I, Olivia Barrett, have been nailed to the doorpost of heaven, and am now a bondservant of my Master, Christ Jesus. I now and for eternity devote my life—time, talents, and treasures to the furthering of the kingdom and to the pleasing of my Lord, not of man. (Galatians 1:10)

I have only just begun this journey, but so far, I have been radically rocked for Jesus. The journey began three months ago when I moved to Montana, U.S.A. to attend a missionary training school called Potters Field Ranch. At this school I learned what it looked like to live as a bondservant, and decided that it was what I wanted for myself.

I now live in Uganda, Africa and am in the full swing of serving the Lord with everything I have inside of me. I, along with the six other members of my team will be living here for six months. Afterwards I will be pleased to go and do whatever it may be that the Lord has for me. This blog is where I will be recording lessons and insights learned and discovered by the team and myself.

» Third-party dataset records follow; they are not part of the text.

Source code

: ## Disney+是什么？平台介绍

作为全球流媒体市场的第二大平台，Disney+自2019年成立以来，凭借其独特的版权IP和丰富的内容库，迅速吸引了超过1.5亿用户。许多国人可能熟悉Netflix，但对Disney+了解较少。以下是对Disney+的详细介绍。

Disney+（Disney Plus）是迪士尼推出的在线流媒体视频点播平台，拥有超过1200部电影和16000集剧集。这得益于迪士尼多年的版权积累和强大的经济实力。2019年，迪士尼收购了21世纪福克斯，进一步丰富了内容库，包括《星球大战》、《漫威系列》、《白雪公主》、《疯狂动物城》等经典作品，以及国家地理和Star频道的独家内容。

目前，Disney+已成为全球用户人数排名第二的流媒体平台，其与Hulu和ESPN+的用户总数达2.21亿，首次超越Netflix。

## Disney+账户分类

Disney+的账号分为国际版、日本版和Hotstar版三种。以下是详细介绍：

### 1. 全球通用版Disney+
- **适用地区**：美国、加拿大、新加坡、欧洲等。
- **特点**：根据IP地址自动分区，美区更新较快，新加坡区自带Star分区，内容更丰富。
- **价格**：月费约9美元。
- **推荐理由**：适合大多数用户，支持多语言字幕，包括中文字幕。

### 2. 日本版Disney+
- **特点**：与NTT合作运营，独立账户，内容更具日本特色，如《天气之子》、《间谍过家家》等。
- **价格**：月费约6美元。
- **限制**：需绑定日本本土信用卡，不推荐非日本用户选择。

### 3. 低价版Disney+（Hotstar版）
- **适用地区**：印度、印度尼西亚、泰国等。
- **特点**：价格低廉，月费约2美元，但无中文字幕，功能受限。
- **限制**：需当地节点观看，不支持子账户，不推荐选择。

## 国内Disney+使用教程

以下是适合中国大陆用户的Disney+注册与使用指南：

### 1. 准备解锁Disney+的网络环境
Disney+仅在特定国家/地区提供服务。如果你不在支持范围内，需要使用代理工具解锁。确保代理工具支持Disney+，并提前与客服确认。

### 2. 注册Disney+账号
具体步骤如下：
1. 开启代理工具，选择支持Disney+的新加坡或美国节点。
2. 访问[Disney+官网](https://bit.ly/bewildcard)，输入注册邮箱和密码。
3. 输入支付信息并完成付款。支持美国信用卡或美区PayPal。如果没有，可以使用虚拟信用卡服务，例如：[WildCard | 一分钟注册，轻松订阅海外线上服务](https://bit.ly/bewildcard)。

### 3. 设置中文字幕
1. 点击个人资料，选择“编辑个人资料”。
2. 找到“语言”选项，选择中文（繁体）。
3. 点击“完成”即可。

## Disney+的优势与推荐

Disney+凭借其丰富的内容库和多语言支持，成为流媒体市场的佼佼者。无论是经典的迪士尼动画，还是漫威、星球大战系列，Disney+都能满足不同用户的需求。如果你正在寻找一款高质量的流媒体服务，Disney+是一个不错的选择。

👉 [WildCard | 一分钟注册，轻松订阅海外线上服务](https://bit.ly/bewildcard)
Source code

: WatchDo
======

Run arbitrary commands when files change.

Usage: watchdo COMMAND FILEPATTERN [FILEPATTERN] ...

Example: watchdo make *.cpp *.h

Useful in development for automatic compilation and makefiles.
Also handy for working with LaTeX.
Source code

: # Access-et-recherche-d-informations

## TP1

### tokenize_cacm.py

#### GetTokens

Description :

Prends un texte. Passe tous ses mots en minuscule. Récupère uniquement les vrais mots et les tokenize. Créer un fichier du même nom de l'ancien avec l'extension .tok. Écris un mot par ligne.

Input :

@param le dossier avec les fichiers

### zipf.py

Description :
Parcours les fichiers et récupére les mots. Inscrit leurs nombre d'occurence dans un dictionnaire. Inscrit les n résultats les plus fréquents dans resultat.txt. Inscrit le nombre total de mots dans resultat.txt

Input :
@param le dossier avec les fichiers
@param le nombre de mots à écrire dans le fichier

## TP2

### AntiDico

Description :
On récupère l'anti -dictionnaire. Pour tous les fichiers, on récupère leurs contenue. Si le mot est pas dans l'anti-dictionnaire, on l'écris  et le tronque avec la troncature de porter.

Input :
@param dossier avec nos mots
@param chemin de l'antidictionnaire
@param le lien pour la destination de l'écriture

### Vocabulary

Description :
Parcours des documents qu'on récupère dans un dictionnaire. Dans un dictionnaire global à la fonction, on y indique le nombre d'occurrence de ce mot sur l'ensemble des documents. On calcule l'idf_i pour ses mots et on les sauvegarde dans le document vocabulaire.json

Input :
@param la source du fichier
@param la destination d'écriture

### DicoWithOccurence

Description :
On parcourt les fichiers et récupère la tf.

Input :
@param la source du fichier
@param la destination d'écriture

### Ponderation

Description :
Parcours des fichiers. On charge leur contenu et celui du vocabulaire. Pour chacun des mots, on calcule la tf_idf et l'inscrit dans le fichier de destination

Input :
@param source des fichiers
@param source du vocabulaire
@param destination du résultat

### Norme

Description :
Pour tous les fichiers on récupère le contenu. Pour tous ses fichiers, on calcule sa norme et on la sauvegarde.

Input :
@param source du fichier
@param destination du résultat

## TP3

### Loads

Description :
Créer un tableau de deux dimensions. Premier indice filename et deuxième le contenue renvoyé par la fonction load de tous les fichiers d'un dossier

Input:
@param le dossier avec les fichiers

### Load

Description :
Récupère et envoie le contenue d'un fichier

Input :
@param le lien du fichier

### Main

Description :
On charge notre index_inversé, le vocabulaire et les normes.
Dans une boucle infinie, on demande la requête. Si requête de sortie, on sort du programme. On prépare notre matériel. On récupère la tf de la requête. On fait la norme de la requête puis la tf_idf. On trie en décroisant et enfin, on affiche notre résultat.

Today I learned an important lesson about servant-hood; I feel that it is important that I share this lesson first and foremost. In the book of Habakkuk we’re told to write down the things the Lord gives us so that we may always run back to them when we would rather run away; then we continue to run with the words of the Lord. (Habakkuk 2:2) So, the verse the Lord gave me today was 1 Chronicles 21:24.

But King David said to Ornan, “No, but I will buy them for the full price. I will not take for the Lord what is yours, nor offer burnt offering that cost me nothing.”

We are so far from home, in a lifestyle that is so different than what we are used to. Eating foods we’ve never had, washing all of our laundry by hand, praying the electricity and water last throughout the week, traveling mostly by foot, having to communicate with people who don’t speak the same language as us, and on goes the list. From time to time I find my mind wandering towards ways I could have served the Lord in a more comfortable fashion…and then this verse comes to mind.

Look at God, our perfect example. He gave everything—His one and only Son, to take the sins and save us, an ungrateful and undeserving people. In comparison the Lord has simply asked us to say goodbye to our families, and our comforts of life in the U.S. for a time while we travel to the ends of the earth.
I heard someone once say, “Missionaries are stepping stones to Christ”, I agree. Now the question is, as a missionary, am I willing to be stepped on? Am I willing to put my own comfort aside and give a costly sacrifice to help others? It is so easy to give something as long as the sacrifice is measured, as long as it doesn’t hurt too much, but that’s not true love—that’s not true servant-hood.
If I truly am nailed to the doorpost of heaven I should be willing, and even desiring, to go to the ends of the earth; past all comfort and familiarity to serve my Master. I will give my life to the Lord, I will not offer as much as is easy to let go of. He will have all of me, even when I kick and scream and want to hold tight to parts of myself. I will offer my life as a sacrifice.